▸ **Exercise**: Would you reproduce the whole listing exactly, dropping any pictures it holds?

▸ **Dataset records**:
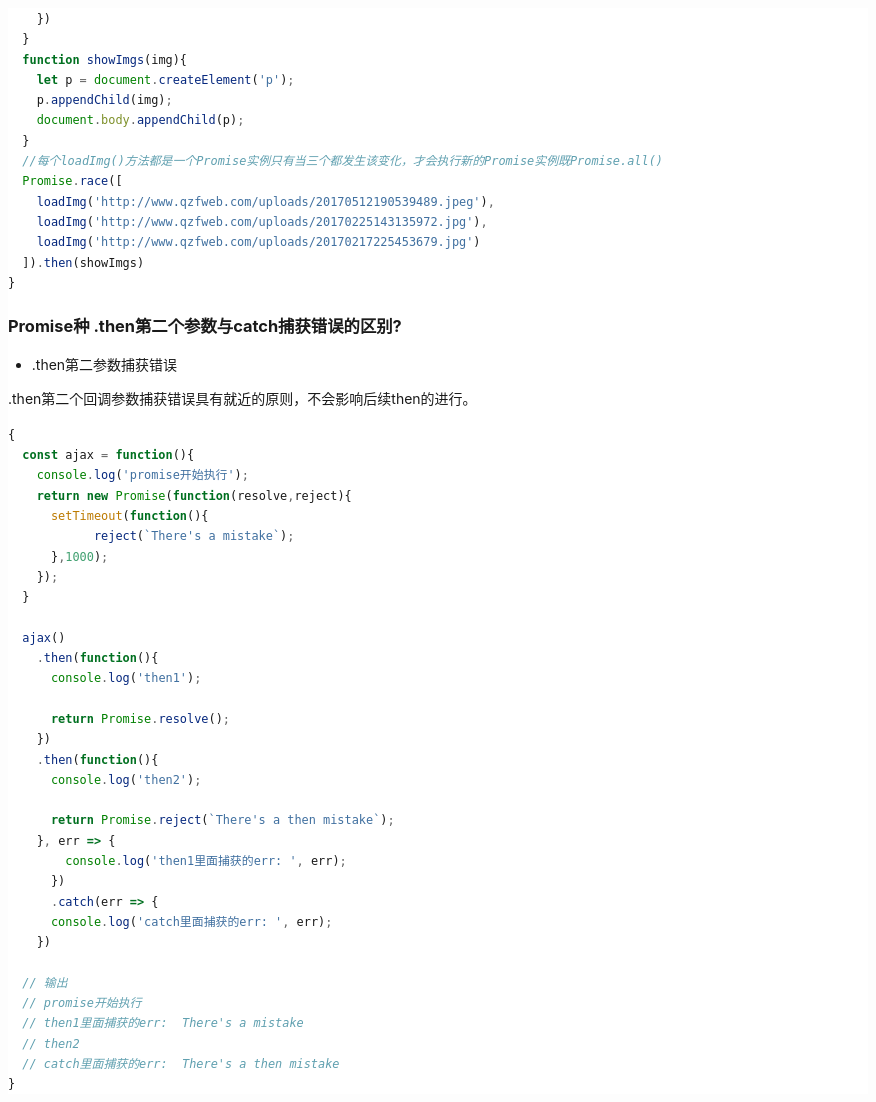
 ```javascript
    })
  }
  function showImgs(img){
    let p = document.createElement('p');
    p.appendChild(img);
    document.body.appendChild(p);
  }
  //每个loadImg()方法都是一个Promise实例只有当三个都发生该变化，才会执行新的Promise实例既Promise.all()
  Promise.race([
    loadImg('http://www.qzfweb.com/uploads/20170512190539489.jpeg'),
    loadImg('http://www.qzfweb.com/uploads/20170225143135972.jpg'),
    loadImg('http://www.qzfweb.com/uploads/20170217225453679.jpg')
  ]).then(showImgs)
}

```

### Promise种 .then第二个参数与catch捕获错误的区别?

* .then第二参数捕获错误

.then第二个回调参数捕获错误具有就近的原则，不会影响后续then的进行。

```javascript
{
  const ajax = function(){
    console.log('promise开始执行');
    return new Promise(function(resolve,reject){
      setTimeout(function(){
		    reject(`There's a mistake`);
      },1000);
    });
  }

  ajax()
    .then(function(){
      console.log('then1');

      return Promise.resolve();
    })
    .then(function(){
      console.log('then2');

      return Promise.reject(`There's a then mistake`);
    }, err => {
	    console.log('then1里面捕获的err: ', err);
	  })
	  .catch(err => {
      console.log('catch里面捕获的err: ', err);
    })

  // 输出
  // promise开始执行
  // then1里面捕获的err:  There's a mistake
  // then2
  // catch里面捕获的err:  There's a then mistake
}
```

▸ **Expected answer**:
 ```javascript
    })
  }
  function showImgs(img){
    let p = document.createElement('p');
    p.appendChild(img);
    document.body.appendChild(p);
  }
  //每个loadImg()方法都是一个Promise实例只有当三个都发生该变化，才会执行新的Promise实例既Promise.all()
  Promise.race([
    loadImg('http://www.qzfweb.com/uploads/20170512190539489.jpeg'),
    loadImg('http://www.qzfweb.com/uploads/20170225143135972.jpg'),
    loadImg('http://www.qzfweb.com/uploads/20170217225453679.jpg')
  ]).then(showImgs)
}

```

### Promise种 .then第二个参数与catch捕获错误的区别?

* .then第二参数捕获错误

.then第二个回调参数捕获错误具有就近的原则，不会影响后续then的进行。

```javascript
{
  const ajax = function(){
    console.log('promise开始执行');
    return new Promise(function(resolve,reject){
      setTimeout(function(){
		    reject(`There's a mistake`);
      },1000);
    });
  }

  ajax()
    .then(function(){
      console.log('then1');

      return Promise.resolve();
    })
    .then(function(){
      console.log('then2');

      return Promise.reject(`There's a then mistake`);
    }, err => {
	    console.log('then1里面捕获的err: ', err);
	  })
	  .catch(err => {
      console.log('catch里面捕获的err: ', err);
    })

  // 输出
  // promise开始执行
  // then1里面捕获的err:  There's a mistake
  // then2
  // catch里面捕获的err:  There's a then mistake
}
```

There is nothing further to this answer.